So you’re having a hip replacement surgery, but you’re not sure what to expect post-operation? This blog post is meant to ease some of your worry, and get you on the road to a full and quick recovery!
Many people are understandably nervous prior to their surgery, but you should know that hip replacement surgery has a very low rate of complications. In fact, less than two percent of patients experience some form of serious infection due to the surgery. The biggest complication from hip replacement surgery is the chance of blood clots in the legs and pelvic region. Here is a list of signs of infection and blood clots you can look out for directly following your operation.
Signs of Infection
– Increasing redness and inflammation around the wound
– Elevated Fever
– Increasing pain during rest and activity
Signs of Blood Clots
– Tenderness around the knee, not caused by your wound
– Severe swelling of the leg
Once You Arrive Home
Once you arrive home, you will need assistance from a loved one or from a nurse for several weeks before you’re able to resume your normal activity. Be sure to organize your family and friends before your operation, as you will need plenty of assistance, especially the first week after your surgery. The first thing you should know is that proper wound care is paramount. Be sure to keep your wound clean and dry, changing the dressing when necessary. You should also be sure to take your medication exactly as prescribed by your doctor, which may include antibiotics if you’re at an increased risk of infection. And lastly, you should take your physical therapy and other exercises seriously, and be sure to do them religiously.
Resuming Normal Life
When you first arrive home, you should try to stay as active as possible, without over-doing it. You will start to notice that gradually you start to regain movement and flexibility of your new hip. Again, try not to do too much too soon, or you could end up with another injury that could set your recovery back some time.

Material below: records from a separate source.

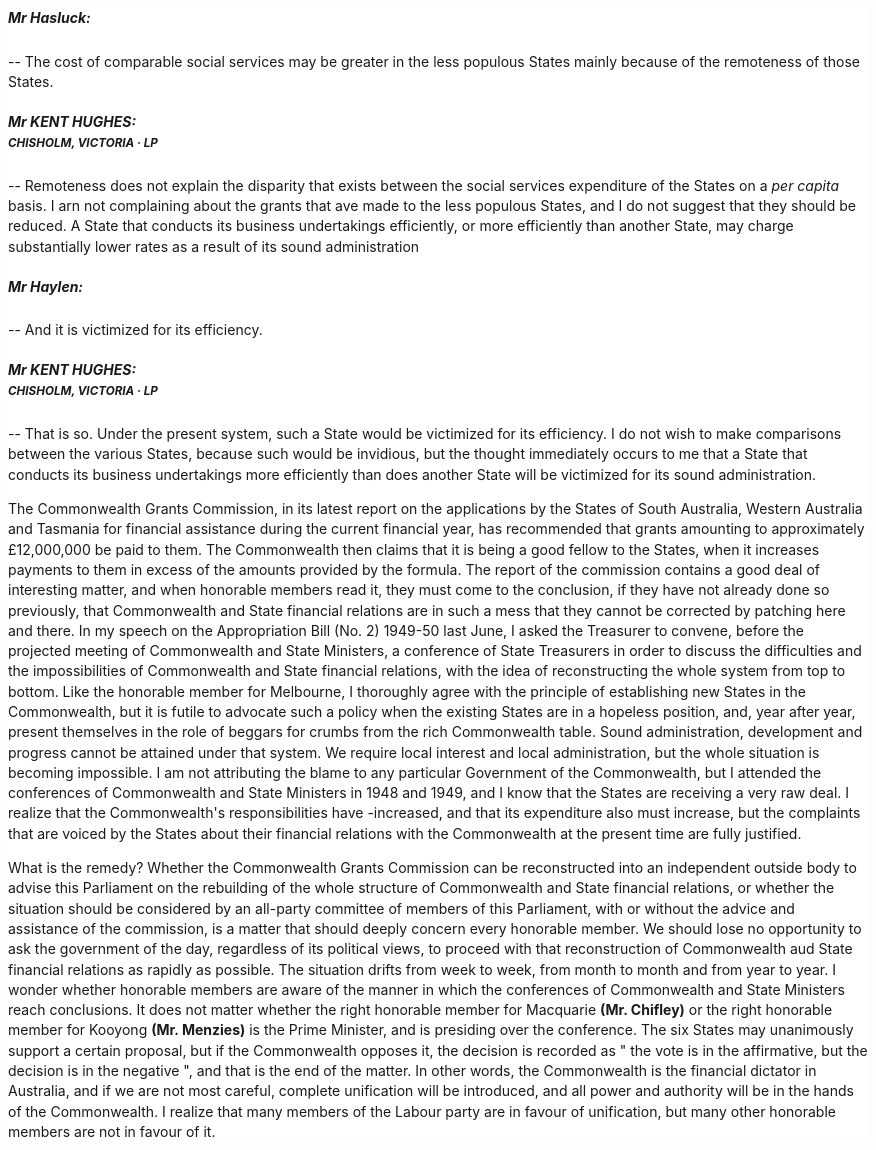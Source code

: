 ##### Mr Hasluck:

--  The cost of comparable social services may be greater in the less populous States mainly because of the remoteness of those States. 

##### Mr KENT HUGHES:<br><small class="text-muted">CHISHOLM, VICTORIA &middot; LP</small>

-- Remoteness does not explain the disparity that exists between the social services expenditure of the States on a  *per capita*  basis. I arn not complaining about the grants that ave made to the less populous States, and I do not suggest that they should be reduced. A State that conducts its business undertakings efficiently, or more efficiently than another State, may charge substantially lower rates as a result of its sound administration 

##### Mr Haylen:

--  And it is victimized for its efficiency. 

##### Mr KENT HUGHES:<br><small class="text-muted">CHISHOLM, VICTORIA &middot; LP</small>

-- That is so. Under the present system, such a State would be victimized for its efficiency. I do not wish to make comparisons between the various States, because such would be invidious, but the thought immediately occurs to me that a State that conducts its business undertakings more efficiently than does another State will be victimized for its sound administration. 

The Commonwealth Grants Commission, in its latest report on the applications by the States of South Australia, Western Australia and Tasmania for financial assistance during the current financial year, has recommended that grants amounting to approximately £12,000,000 be paid to them. The Commonwealth then claims that it is being a good fellow to the States, when it increases payments to them in excess of the amounts provided by the formula. The report of the commission contains a good deal of interesting matter, and when honorable members read it, they must come to the conclusion, if they have not already done so previously, that Commonwealth and State financial relations are in such a mess that they cannot be corrected by patching here and there. In my speech on the Appropriation Bill (No. 2) 1949-50 last June, I asked the Treasurer to convene, before the projected meeting of Commonwealth and State Ministers, a conference of State Treasurers in order to discuss the difficulties and the impossibilities of Commonwealth and State financial relations, with the idea of reconstructing the whole system from top to bottom. Like the honorable member for Melbourne, I thoroughly agree with the principle of establishing new States in the Commonwealth, but it is futile to advocate such a policy when the existing States are in a hopeless position, and, year after year, present themselves in the role of beggars for crumbs from the rich Commonwealth table. Sound administration, development and progress cannot be attained under that system. We require local interest and local administration, but the whole situation is becoming impossible. I am not attributing the blame to any particular Government of the Commonwealth, but I attended the conferences of Commonwealth and State Ministers in 1948 and 1949, and I know that the States are receiving a very raw deal. I realize that the Commonwealth's responsibilities have -increased, and that its expenditure also must increase, but the complaints that are voiced by the States about their financial relations with the Commonwealth at the present time are fully justified. 

What is the remedy? Whether the Commonwealth Grants Commission can be reconstructed into an independent outside body to advise this Parliament on the rebuilding of the whole structure of Commonwealth and State financial relations, or whether the situation should be considered by an all-party committee of members of this Parliament, with or without the advice and assistance of the commission, is a matter that should deeply concern every honorable member. We should lose no opportunity to ask the government of the day, regardless of its political views, to proceed with that reconstruction of Commonwealth aud State financial relations as rapidly as possible. The situation drifts from week to week, from month to month and from year to year. I wonder whether honorable members are aware of the manner in which the conferences of Commonwealth and State Ministers reach conclusions. It does not matter whether the right honorable member for Macquarie  **(Mr. Chifley)**  or the right honorable member for Kooyong  **(Mr. Menzies)**  is the Prime Minister, and is presiding over the conference. The six States may unanimously support a certain proposal, but if the Commonwealth opposes it, the decision is recorded as " the vote is in the affirmative, but the decision is in the negative ", and that is the end of the matter. In other words, the Commonwealth is the financial dictator in Australia, and if we are not most careful, complete unification will be introduced, and all power and authority will be in the hands of the Commonwealth. I realize that many members of the Labour party are in favour of unification, but many other honorable members are not in favour of it.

You should follow your doctors exercise advice, and if they don’t provide specific exercises for you, there are many resources online for that. In fact, we found one surgeon, Dr. David W. Miller Sr., who has pdf files for download that focuses solely on exercises following hip replacement surgery. Do your physical therapy exercises for at least two months, and at that point you should be close to back to your normal life.
I hope this article has helped ease your mind a bit about your upcoming hip replacement surgery. By doing research ahead of time, you’re already well on your way to making a full and speedy recovery.